**Exercise brief**:
Repeat the records below line by line, exactly, finishing on the line that contains "Тимофей: какие цены?".
■ ■ ■ ■
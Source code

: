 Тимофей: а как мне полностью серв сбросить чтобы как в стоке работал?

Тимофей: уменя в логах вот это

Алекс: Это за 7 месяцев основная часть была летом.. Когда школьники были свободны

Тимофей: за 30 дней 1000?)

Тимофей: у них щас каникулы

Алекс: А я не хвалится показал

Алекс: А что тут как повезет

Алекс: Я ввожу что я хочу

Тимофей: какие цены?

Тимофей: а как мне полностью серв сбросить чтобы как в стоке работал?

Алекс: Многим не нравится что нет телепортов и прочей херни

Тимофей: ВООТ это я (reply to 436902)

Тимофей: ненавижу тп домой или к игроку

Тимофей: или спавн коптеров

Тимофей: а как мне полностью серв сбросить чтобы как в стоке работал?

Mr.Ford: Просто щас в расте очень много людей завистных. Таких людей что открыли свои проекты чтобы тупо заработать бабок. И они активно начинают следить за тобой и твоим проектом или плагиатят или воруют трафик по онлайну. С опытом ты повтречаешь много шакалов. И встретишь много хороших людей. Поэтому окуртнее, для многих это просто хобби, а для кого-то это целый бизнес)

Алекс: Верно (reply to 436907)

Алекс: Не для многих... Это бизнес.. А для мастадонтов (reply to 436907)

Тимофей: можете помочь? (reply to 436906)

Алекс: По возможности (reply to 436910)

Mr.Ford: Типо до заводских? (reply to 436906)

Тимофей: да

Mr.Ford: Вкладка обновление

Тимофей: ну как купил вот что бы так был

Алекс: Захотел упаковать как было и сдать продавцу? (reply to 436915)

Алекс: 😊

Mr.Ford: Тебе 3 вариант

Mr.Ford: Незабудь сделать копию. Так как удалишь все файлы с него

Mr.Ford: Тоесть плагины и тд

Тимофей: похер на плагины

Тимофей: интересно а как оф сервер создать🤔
■ ■ ■ ■
**Written answer**:
Source code

: Тимофей: а как мне полностью серв сбросить чтобы как в стоке работал?

Тимофей: уменя в логах вот это

Алекс: Это за 7 месяцев основная часть была летом.. Когда школьники были свободны

Тимофей: за 30 дней 1000?)

Тимофей: у них щас каникулы

Алекс: А я не хвалится показал

Алекс: А что тут как повезет

Алекс: Я ввожу что я хочу

Тимофей: какие цены?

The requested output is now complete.